Best Practices for CMA-ES Optimization in PACE¶
This guide documents recommended practices for safe, efficient, and reliable use of the CMA-ES optimizer in PACE. It targets standard users who want robust results without diving into deep algorithmic customization.
These recommendations are derived from practical experience with system identification on real legged robots and large-scale simulation campaigns.
1. Choose Bounds Carefully¶
Parameter bounds define the effective search space of CMA-ES and have the strongest influence on convergence quality.
Recommendations¶
- Base bounds on physically plausible values, not theoretical extremes.
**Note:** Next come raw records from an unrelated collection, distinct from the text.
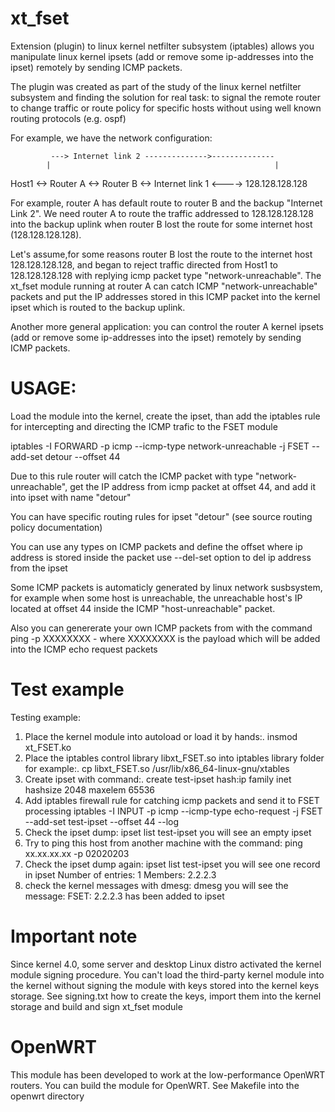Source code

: # xt_fset
Extension (plugin) to linux kernel netfilter subsystem (iptables) allows you manipulate linux kernel ipsets (add or remove some ip-addresses into the ipset) remotely by sending ICMP packets.

The plugin was created as part of the study of the linux kernel netfilter subsystem and finding the solution for real task: to signal the remote router to change traffic or route policy for specific hosts without using well known routing protocols (e.g. ospf)

For example, we have the network configuration:

             ---> Internet link 2 -------------->--------------
            |                                                  |
Host1 <-> Router A <-> Router B <-> Internet link 1 <----> 128.128.128.128

For example, router A has default route to router B and the backup "Internet Link 2". We need router A to route the traffic addressed to 128.128.128.128 into the backup uplink when router B lost the route for some internet host (128.128.128.128).

Let's assume,for some reasons router B lost the route to the internet host 128.128.128.128,
 and began to reject traffic directed from Host1 to 128.128.128.128 with replying icmp packet type "network-unreachable".
The xt_fset module running at router A can catch ICMP "network-unreachable" packets and put the IP addresses stored in this ICMP packet into the kernel ipset which is routed to the backup uplink.

Another more general application: you can control the router A kernel ipsets (add or remove some ip-addresses into the ipset) remotely by sending ICMP packets.

# USAGE:

Load the module into the kernel, create the ipset, than add the iptables rule for intercepting and directing the ICMP trafic to the FSET module

iptables -I FORWARD -p icmp --icmp-type network-unreachable -j FSET --add-set detour --offset 44

Due to this rule router will catch the ICMP packet with type "network-unreachable", get the IP address from icmp packet at offset 44, and add it into ipset with name "detour"

You can have specific routing rules for ipset "detour" (see source routing policy documentation)

You can use any types on ICMP packets and define the offset where ip address is stored inside the packet
use --del-set option to del ip address from the ipset

Some ICMP packets is automaticly generated by linux network susbsystem, for example when some host is unreachable, the unreachable host's IP located at offset 44 inside the ICMP "host-unreachable" packet.

Also you can genererate your own ICMP packets from with the command
ping -p XXXXXXXX - where XXXXXXXX is the payload which will be added into the ICMP echo request packets

# Test example

Testing example:

1. Place the kernel module into autoload or load it by hands:.
      insmod xt_FSET.ko
2. Place the iptables control library libxt_FSET.so into iptables library folder for example:.
      cp libxt_FSET.so /usr/lib/x86_64-linux-gnu/xtables
3. Create ipset with command:.
      create test-ipset hash:ip family inet hashsize 2048 maxelem 65536
4. Add iptables firewall rule for catching icmp packets and send it to FSET processing
      iptables -I INPUT -p icmp --icmp-type echo-request -j FSET --add-set test-ipset --offset 44 --log
5. Check the ipset dump:
      ipset list test-ipset
    you will see an empty ipset
6. Try to ping this host from another machine with the command:
    ping xx.xx.xx.xx -p 02020203
7. Check the ipset dump again:
      ipset list test-ipset
   you will see one record in ipset
Number of entries: 1
Members:
2.2.2.3
8. check the kernel messages with dmesg:
    dmesg
   you will see the message: FSET: 2.2.2.3 has been added to ipset

# Important note

Since kernel 4.0, some server and desktop Linux distro activated the kernel module signing procedure. 
You can't load the third-party kernel module into the kernel without signing the module with keys stored into the kernel keys storage. 
See signing.txt how to create the keys, import them into the kernel storage and build and sign xt_fset module

# OpenWRT

This module has been developed to work at the low-performance OpenWRT routers. You can build the module for OpenWRT. See Makefile into the openwrt directory 
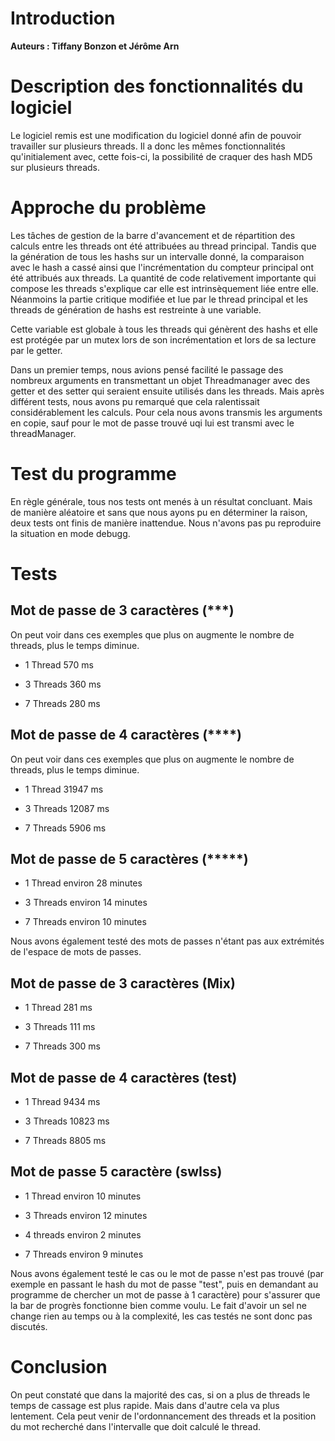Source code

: # Introduction

**Auteurs : Tiffany Bonzon et Jérôme Arn** 

# Description des fonctionnalités du logiciel
Le logiciel remis est une modification du logiciel donné afin de pouvoir travailler sur plusieurs threads. Il a donc les mêmes fonctionnalités qu'initialement avec, cette fois-ci, la possibilité de craquer des hash MD5 sur plusieurs threads. 

# Approche  du problème 

Les tâches de gestion de la barre d'avancement et de répartition des calculs entre les threads ont été attribuées au thread principal. Tandis que la génération de tous les hashs sur un intervalle donné, la comparaison avec le hash a cassé ainsi que l'incrémentation du compteur principal ont été attribués aux threads. La quantité de code relativement importante qui compose les threads s'explique car elle est intrinsèquement liée entre elle. Néanmoins la partie critique modifiée et lue par le thread principal et les threads de génération de hashs est restreinte à une variable.

Cette variable est globale à tous les threads qui génèrent des hashs et elle est protégée par un mutex lors de son incrémentation et lors de sa lecture par le getter. 

Dans un premier temps, nous avions pensé facilité le passage des nombreux arguments en transmettant un objet Threadmanager avec des getter et des setter qui seraient ensuite utilisés dans les threads. Mais après différent tests, nous avons pu remarqué que cela ralentissait considérablement les calculs. Pour cela nous avons transmis les arguments en copie, sauf pour le mot de passe trouvé uqi lui est transmi avec le threadManager. 

# Test du programme

En règle générale, tous nos tests ont menés à un résultat concluant. Mais de manière aléatoire et sans que nous ayons pu en déterminer la raison, deux tests ont finis de manière inattendue. Nous n'avons pas pu reproduire la situation en mode debugg.

# Tests

## Mot de passe de 3 caractères (***)

On peut voir dans ces exemples que plus on augmente le nombre de threads, plus le temps diminue.  

- 1 Thread 570 ms

- 3 Threads 360 ms

- 7 Threads 280 ms

## Mot de passe de 4 caractères (****)

On peut voir dans ces exemples que plus on augmente le nombre de threads, plus le temps diminue.

- 1 Thread 31947 ms

- 3 Threads 12087 ms

- 7 Threads 5906 ms

## Mot de passe de 5 caractères (*\*\*\*\*)

- 1 Thread environ 28 minutes 

- 3 Threads environ 14 minutes 

- 7 Threads environ 10 minutes 

Nous avons également testé des mots de passes n'étant pas aux extrémités
de l'espace de mots de passes.

## Mot de passe de 3 caractères (Mix)

- 1 Thread 281 ms 

- 3 Threads 111 ms

- 7 Threads 300 ms

## Mot de passe de 4 caractères (test)

- 1 Thread 9434 ms

- 3 Threads 10823 ms 

- 7 Threads 8805 ms

## Mot de passe 5 caractère (swIss)

- 1 Thread environ 10 minutes

- 3 Threads environ 12 minutes

- 4 threads environ 2 minutes

- 7 Threads  environ 9 minutes 

Nous avons également testé le cas ou le mot de passe n'est pas trouvé (par exemple en passant le hash du mot de passe "test", puis en demandant au programme de chercher un mot de passe à 1 caractère) pour s'assurer que la bar de progrès fonctionne bien comme voulu. Le fait d'avoir un sel ne change rien au temps ou à la complexité, les cas testés ne sont donc pas discutés.

# Conclusion 

On peut constaté que dans la majorité des cas, si on a plus de threads le temps de cassage est plus rapide. Mais dans d'autre cela va plus lentement. Cela peut venir de l'ordonnancement des threads et la position du mot recherché dans l'intervalle que doit calculé le thread.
- Use datasheets, prior experiments, or hand tuning as reference.
- Avoid overly wide bounds: this slows convergence and destabilizes covariance adaptation.
- Avoid overly tight bounds: this leads to local minima and poor generalization.
2. Population Size vs Runtime Trade-off¶
Population size directly controls exploration quality and computational cost.
Practical guidance¶
- 256–512: fast prototyping
- 512–2048: standard identification
- 2048–4096+: high-fidelity identification / publication-grade results
Scaling behavior:
Runtime ∝ population_size × trajectory_length
GPU memory ∝ population_size × time_steps × joints
Note: Since we parallelize simulation environments, runtime does not scale linearly with population size and depends on your GPU hardware.
3. Avoid Overfitting to a Single Trajectory¶
A perfect fit to one trajectory does not guarantee real-world performance.
Always validate on:¶
- Different excitation signals (e.g. varying chirp frequencies)
- Changed amplitudes
- Phase-shifted trajectories
- Different PD-gains
Good identification minimizes error across a family of trajectories, not one sequence.
4. Understand Delay Optimization Limitations¶
In PACE, delay is internally discretized to an integer value.
Consequences:
- Optimization landscape is discontinuous
- Small changes in parameters may cause sudden behavior jumps
- Convergence may appear noisy or unstable
Recommendation¶
Use conservative delay bounds and monitor delay histograms during training.
5. Always Start in Simulation¶
Never apply unverified parameters directly to hardware.
Mandatory workflow¶
- Identify parameters in simulation
- Validate on multiple trajectories
- Apply conservative limits
- Gradually deploy to hardware
- Monitor safety metrics (torque, temperature, velocity)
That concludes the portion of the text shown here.